On Juneteenth & History



When I first began teaching 8th grade Civics, the Summer reading assignment was an Annette Gordon Reed essay on Juneteenth and its history as a Texas-based celebration of freedom and Black joy.  That was followed with an essay written by historian W. Fitzhugh Brundage, who discussed the history of Confederate memorials.  Brundage’s work pointed out just how many of those monuments had been built either in the 1920s, at the start of the Great Migration and amidst the resurgence of the KKK, or in the 1950s, in the aftermath of the Brown v.
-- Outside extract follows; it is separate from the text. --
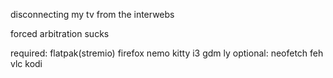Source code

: disconnecting my tv from the interwebs

forced arbitration sucks

required: flatpak(stremio) firefox nemo kitty i3 gdm ly
optional: neofetch feh vlc kodi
Board of Education ruling.  The readings were followed by a writing prompt;  students had two options.  They could identify how the United States should memorialize and mark our history of slavery and consider how the nation should celebrate the end of formal slavery.  Or they could make a proposal about what - if anything - should be done with Confederate memorials.

President Biden’s declaration of a federal Juneteenth holiday in 2021 - a very welcome event to my mind - made for a teachable moment in class.  Now we read and learn about Juneteenth in our discussions of the Civil Rights struggle that commenced in Reconstruction and continues today.  I remind my students that there is no national monument or memorial to the end of slavery or, for the that matter, the lives of enslaved people.  We discuss that truth even as we consider the abundance of Confederate memorials that litter the nation.  I’ve watched as Juneteenth has become more and more mainstream - and, quite frankly - corporate.  I envision a time in our not-too-distant future when the same Republicans who expressed skepticism about Juneteenth embrace it with press releases and social media posts that imply they have always been on board with Civil Rights for Black Americans.  That is what has happened with MLK Day, where the Republicans who vigorously opposed making Martin Luther King’s birthday a holiday have come full circle and seemingly embrace King, even as they vote to gut the Voting Rights Act.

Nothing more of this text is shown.